PROVIDED ENTRIES

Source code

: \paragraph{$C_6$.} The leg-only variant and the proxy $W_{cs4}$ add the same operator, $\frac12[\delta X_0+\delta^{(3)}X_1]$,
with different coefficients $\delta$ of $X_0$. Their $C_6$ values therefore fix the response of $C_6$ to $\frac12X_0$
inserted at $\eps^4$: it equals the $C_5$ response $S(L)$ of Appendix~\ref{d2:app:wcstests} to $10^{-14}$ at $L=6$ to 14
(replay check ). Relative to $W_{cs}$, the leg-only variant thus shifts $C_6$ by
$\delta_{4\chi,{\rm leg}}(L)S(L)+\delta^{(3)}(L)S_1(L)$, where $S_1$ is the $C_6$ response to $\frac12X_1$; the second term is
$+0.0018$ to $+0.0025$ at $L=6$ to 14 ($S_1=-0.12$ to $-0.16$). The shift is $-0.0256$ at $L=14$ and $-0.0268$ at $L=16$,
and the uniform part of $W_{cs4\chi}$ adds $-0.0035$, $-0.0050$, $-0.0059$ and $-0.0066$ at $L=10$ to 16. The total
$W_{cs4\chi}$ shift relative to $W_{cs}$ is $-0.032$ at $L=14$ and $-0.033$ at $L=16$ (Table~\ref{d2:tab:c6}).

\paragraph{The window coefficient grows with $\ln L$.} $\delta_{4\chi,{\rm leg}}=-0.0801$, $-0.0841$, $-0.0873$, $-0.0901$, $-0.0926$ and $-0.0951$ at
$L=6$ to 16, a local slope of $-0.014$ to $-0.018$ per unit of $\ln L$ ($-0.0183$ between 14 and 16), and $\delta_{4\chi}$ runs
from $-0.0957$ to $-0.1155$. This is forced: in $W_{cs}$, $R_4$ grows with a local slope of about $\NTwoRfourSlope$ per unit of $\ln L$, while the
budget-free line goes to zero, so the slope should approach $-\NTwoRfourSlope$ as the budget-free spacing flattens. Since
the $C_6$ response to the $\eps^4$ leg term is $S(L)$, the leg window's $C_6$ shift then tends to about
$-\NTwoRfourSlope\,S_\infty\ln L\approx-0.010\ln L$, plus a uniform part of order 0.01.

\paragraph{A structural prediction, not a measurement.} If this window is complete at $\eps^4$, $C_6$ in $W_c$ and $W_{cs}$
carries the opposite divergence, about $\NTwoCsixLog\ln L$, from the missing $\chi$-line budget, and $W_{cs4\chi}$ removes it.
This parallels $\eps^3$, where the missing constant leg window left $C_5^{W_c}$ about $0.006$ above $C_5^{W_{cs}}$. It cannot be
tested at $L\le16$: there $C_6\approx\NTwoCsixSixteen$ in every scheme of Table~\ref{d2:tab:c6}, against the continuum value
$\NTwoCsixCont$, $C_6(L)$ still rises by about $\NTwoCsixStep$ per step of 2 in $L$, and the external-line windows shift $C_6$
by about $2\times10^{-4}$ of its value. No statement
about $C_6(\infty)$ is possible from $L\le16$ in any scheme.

TASK TO COMPLETE
Your reply is to repeat, unchanged, the lines above running from the one with "16, a local" up to and including the one with "carries the opposite".

RESPONSE AREA
$L=6$ to 16, a local slope of $-0.014$ to $-0.018$ per unit of $\ln L$ ($-0.0183$ between 14 and 16), and $\delta_{4\chi}$ runs
from $-0.0957$ to $-0.1155$. This is forced: in $W_{cs}$, $R_4$ grows with a local slope of about $\NTwoRfourSlope$ per unit of $\ln L$, while the
budget-free line goes to zero, so the slope should approach $-\NTwoRfourSlope$ as the budget-free spacing flattens. Since
the $C_6$ response to the $\eps^4$ leg term is $S(L)$, the leg window's $C_6$ shift then tends to about
$-\NTwoRfourSlope\,S_\infty\ln L\approx-0.010\ln L$, plus a uniform part of order 0.01.

\paragraph{A structural prediction, not a measurement.} If this window is complete at $\eps^4$, $C_6$ in $W_c$ and $W_{cs}$
carries the opposite divergence, about $\NTwoCsixLog\ln L$, from the missing $\chi$-line budget, and $W_{cs4\chi}$ removes it.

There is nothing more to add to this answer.